Out of the numerous utilities available in the game, only a select number are considered balanced and only these should be used on fair maps. Quest buildings and shops are never fair as the bonuses they provide are completely random. Shops are particularly unfair as the bonus they provide not only depends on the list of randomly generated items, but also on the amount of crowns that the hero has. The list of fair utilities are as follows:

  • Shipyard
  • Temple of Navaar
  • Temple of Lucifus
  • Elemental Temple
  • Dragon Temple
  • Windmill
  • White Tree

Recapping the Golden Rules

Regardless of the style of map you choose to develop, these rules should be followed as closely as possible:

  • Don’t make the map too small or too large. Follow the guidelines in the map size section. If you want to make larger or smaller maps for unsuitable player counts, then consider lowering or increasing the amount of available resources on the map.
  • Players need at least 4×4 tiles of building space. This is a good rule of thumb to follow since the size of buildings and bases vary greatly.
  • Place each starting location in equidistant places for FFA maps. If two sides are closer by comparison to other sides, those two sides will be at a disadvantage.
  • Make sure that each base can be attacked from at least two different directions by ground forces. Three is optimal.
  • Ensure that there is no wasted space. Avoid making an area which has no purpose or a route which is useless by comparison to others. Create different upsides and downsides for each route across the map.
  • Use a variety of terrain. Include negative zones such as marsh, ice or shallows, positive zones via the use of features and include variations in terrain heights such as plateaus and ditches. Also use terrain in ways which purposefully promotes or limits movement in some capacity – such as lakes, rivers, hills, mountains and other obstacles, but don’t overuse obstacles otherwise they make it too difficult to traverse the map.
  • Make the map look nice. A blank map is not interesting to look at. Avoid the overuse of features intended to beautify the map, especially in designated routes which should be free of visual clutter. Also try to avoid the accidental creation of small cover zones where there aren’t supposed to be any and if you have designated a type of feature as the indicator for cover, don’t use that feature as beautification (otherwise players won’t know what is and what isn’t cover).
  • Make sure that the map doesn’t suffer from funnelling or walled-off bases.
  • Do not deviate too far from the mine quantities listed in the mine section. Too few will make the game slow and highly conclusive when armies clash. Too many will make units worthless and infinitely spammable.
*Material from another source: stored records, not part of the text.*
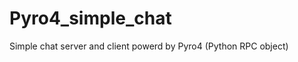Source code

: Pyro4_simple_chat
=================

Simple chat server and client powerd by Pyro4 (Python RPC object)
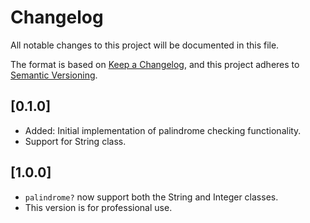 # Changelog

All notable changes to this project will be documented in this file.

The format is based on [Keep a Changelog](https://keepachangelog.com/en/1.0.0/),
and this project adheres to [Semantic Versioning](https://semver.org/spec/v2.0.0.html).

## [0.1.0]
- Added: Initial implementation of palindrome checking functionality.
- Support for String class.
## [1.0.0]
- `palindrome?` now support both the String and Integer classes.
- This version is for professional use.


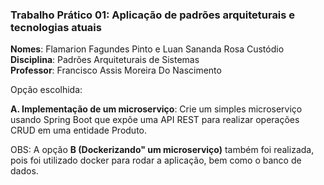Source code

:### Trabalho Prático 01: Aplicação de padrões arquiteturais e tecnologias atuais

**Nomes**: Flamarion Fagundes Pinto e Luan Sananda Rosa Custódio <br/>
**Disciplina**: Padrões Arquiteturais de Sistemas<br/>
**Professor**: Francisco Assis Moreira Do Nascimento

Opção escolhida:

**A. Implementação de um microserviço**: Crie um simples microserviço usando Spring Boot que expõe uma API REST para realizar operações CRUD em uma entidade Produto.

OBS: A opção **B (Dockerizando" um microserviço)** também foi realizada, pois foi utilizado docker para rodar a aplicação, bem como o banco de dados.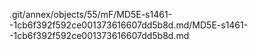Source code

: .git/annex/objects/55/mF/MD5E-s1461--1cb6f392f592ce001373616607dd5b8d.md/MD5E-s1461--1cb6f392f592ce001373616607dd5b8d.md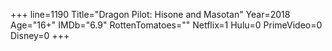 +++
line=1190
Title="Dragon Pilot: Hisone and Masotan"
Year=2018
Age="16+"
IMDb="6.9"
RottenTomatoes=""
Netflix=1
Hulu=0
PrimeVideo=0
Disney=0
+++

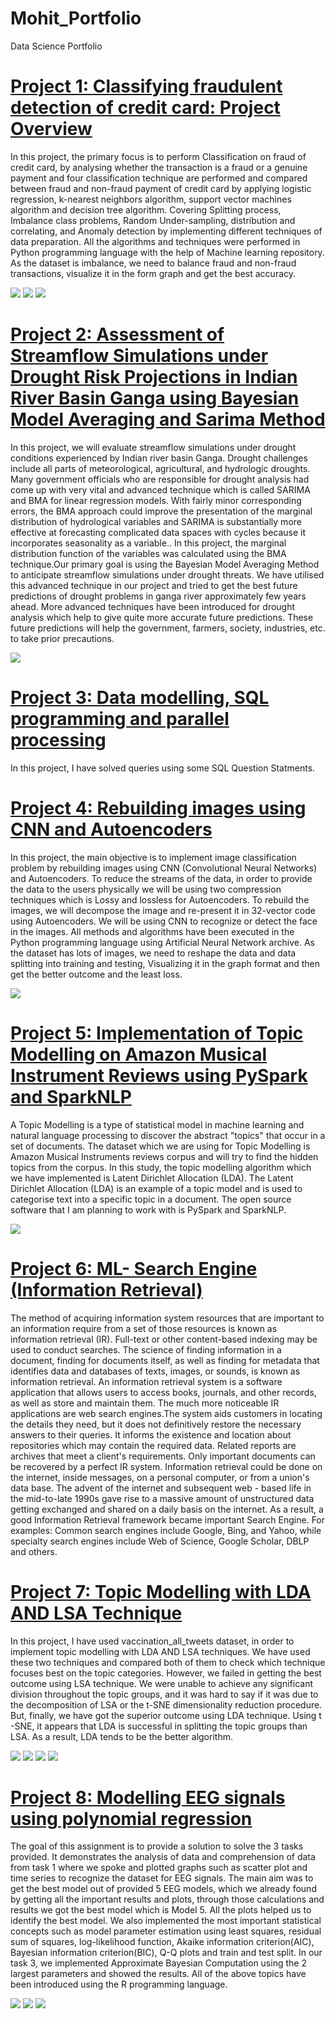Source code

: # Mohit_Portfolio
Data Science Portfolio

# [Project 1: Classifying fraudulent detection of credit card: Project Overview](https://github.com/Mohit2804/ML-Classification-Technique)
In this project, the primary focus is to perform Classification on fraud of credit card, by analysing whether the transaction is a fraud or a genuine payment and four classification technique are performed and compared between fraud and non-fraud payment of credit card by applying logistic regression, k-nearest neighbors algorithm, support vector machines algorithm and decision tree algorithm. Covering Splitting process, Imbalance class problems, Random Under-sampling, distribution and correlating, and Anomaly detection by implementing different techniques of data preparation. All the algorithms and techniques were performed in Python programming language with the help of Machine learning repository. As the dataset is imbalance, we need to balance fraud and non-fraud transactions, visualize it in the form graph and get the best accuracy.

![](images/project%201%20image.png)
![](images/project%201%20learning%20curve.png)
![](images/project%201%20learning%20curve1.png)


# [Project 2: Assessment of Streamflow Simulations under Drought Risk Projections in Indian River Basin Ganga using Bayesian Model Averaging and Sarima Method](https://github.com/Mohit2804/BMA-SARIMA)
In this project, we will evaluate streamflow simulations under drought conditions experienced by Indian river basin Ganga. Drought challenges include all parts of meteorological, agricultural, and hydrologic droughts. Many government officials who are responsible for drought analysis had come up with very vital and advanced technique which is called SARIMA and BMA for linear regression models. With fairly minor corresponding errors, the BMA approach could improve the presentation of the marginal distribution of hydrological variables and SARIMA is substantially more effective at forecasting complicated data spaces with cycles because it incorporates seasonality as a variable.. In this project, the marginal distribution function of the variables was calculated using the BMA technique.Our primary goal is using the Bayesian Model Averaging Method to anticipate streamflow simulations under drought threats. We have utilised this advanced technique in our project and tried to get the best future predictions of drought problems in ganga river approximately few years ahead. More advanced techniques have been introduced for drought analysis which help to give quite more accurate future predictions. These future predictions will help the government, farmers, society, industries, etc. to take prior precautions.

![](images/project%202%20image.png)


# [Project 3: Data modelling, SQL programming and parallel processing](https://github.com/Mohit2804/Data-Management)
In this project, I have solved queries using some SQL Question Statments.


# [Project 4: Rebuilding images using CNN and Autoencoders](https://github.com/Mohit2804/Machine-Learning-Image-Classification-Technique)
In this project, the main objective is to implement image classification problem by rebuilding images using CNN (Convolutional Neural Networks) and Autoencoders. To reduce the streams of the data, in order to provide the data to the users physically we will be using two compression techniques which is Lossy and lossless for Autoencoders. To rebuild the images, we will decompose the image and re-present it in 32-vector code using Autoencoders. We will be using CNN to recognize or detect the face in the images. All methods and algorithms have been executed in the Python programming language using Artificial Neural Network archive. As the dataset has lots of images, we need to reshape the data and data splitting into training and testing, Visualizing it in the graph format and then get the better outcome and the least loss.

![](images/project%203%20image.png)


# [Project 5: Implementation of Topic Modelling on Amazon Musical Instrument Reviews using PySpark and SparkNLP](https://github.com/Mohit2804/Machine-Learning-Natural-Language-Processing)
A Topic Modelling is a type of statistical model in machine learning and natural language processing to discover the abstract "topics" that occur in a set of documents. The dataset which we are using for Topic Modelling is Amazon Musical Instruments reviews corpus and will try to find the hidden topics from the corpus. In this study, the topic modelling algorithm which we have implemented is Latent Dirichlet Allocation (LDA). The Latent Dirichlet Allocation (LDA) is an example of a topic model and is used to categorise text into a specific topic in a document. The open source software that I am planning to work with is PySpark and SparkNLP.

![](images/project%204%20image.png)


# [Project 6: ML- Search Engine (Information Retrieval)](https://github.com/Mohit2804/Information-Retrieval)
The method of acquiring information system resources that are important to an information require from a set of those resources is known as information retrieval (IR). Full-text or other content-based indexing may be used to conduct searches. The science of finding information in a document, finding for documents itself, as well as finding for metadata that identifies data and databases of texts, images, or sounds, is known as information retrieval.
An information retrieval system is a software application that allows users to access books, journals, and other records, as well as store and maintain them. The much more noticeable IR applications are web search engines.The system aids customers in locating the details they need, but it does not definitively restore the necessary answers to their queries. It informs the existence and location about repositories which may contain the required data. Related reports are archives that meet a client's requirements. Only important documents can be recovered by a perfect IR system. Information retrieval could be done on the internet, inside messages, on a personal computer, or from a union's data base. The advent of the internet and subsequent web - based life in the mid-to-late 1990s gave rise to a massive amount of unstructured data getting exchanged and shared on a daily basis on the internet. As a result, a good Information Retrieval framework became important Search Engine. For examples: Common search engines include Google, Bing, and Yahoo, while specialty search engines include Web of Science, Google Scholar, DBLP and others.


# [Project 7: Topic Modelling with LDA AND LSA Technique](https://github.com/Mohit2804/ADVANCED-MACHINE-LEARNING)
In this project, I have used vaccination_all_tweets dataset, in order to implement topic modelling with LDA AND LSA techniques. We have used these two techniques and compared both of them to check which technique focuses best on the topic categories. However, we failed in getting the best outcome using LSA technique. We were unable to achieve any significant division throughout the topic groups, and it was hard to say if it was due to the decomposition of LSA or the t-SNE dimensionality reduction procedure. But, finally, we have got the superior outcome using LDA technique. Using t -SNE, it appears that LDA is successful in splitting the topic groups than LSA. As a result, LDA tends to be the better algorithm.

![](images/project%205%20LDA%20Visualization.png)
![](images/project%205%20LDA-Gensim%20model%20Visualization.png)
![](images/project%205%20LSA%20Visualization.png)
![](images/project%205%20word%20cloud.png)


# [Project 8: Modelling EEG signals using polynomial regression](https://github.com/Mohit2804/STATISTICS)
The goal of this assignment is to provide a solution to solve the 3 tasks provided. It demonstrates the analysis of data and comprehension of data from task 1 where we spoke and plotted graphs such as scatter plot and time series to recognize the dataset for EEG signals. The main aim was to get the best model out of provided 5 EEG models, which we already found by getting all the important results and plots, through those calculations and results we got the best model which is Model 5. All the plots helped us to identify the best model. We also implemented the most important statistical concepts such as model parameter estimation using least squares, residual sum of squares, log-likelihood function, Akaike information criterion(AIC), Bayesian information criterion(BIC), Q-Q plots and train and test split. In our task 3, we implemented Approximate Bayesian Computation using the 2 largest parameters and showed the results. All of the above topics have been introduced using the R programming language.

![](images/project%206%20joint%20probability.png)
![](images/project%206%20normal%20distribution%20plot%201.png)
![](images/project%206%20time%20series%20plot.png)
That concludes the guide to skirmish maps for version 0.8.9b of The Protectors. As the game is still in development, there may be major changes to the way parts of the game work. If so, then parts of this guide may no longer be correct. In this case, the guide will be updated according to these changes. Thank you for reading and for your continued support of the project. I hope this guide is useful for anyone who is interested in developing maps for the game. If you have any questions about the guide or about map creation, feel free to post a comment and we’ll try to help where we can.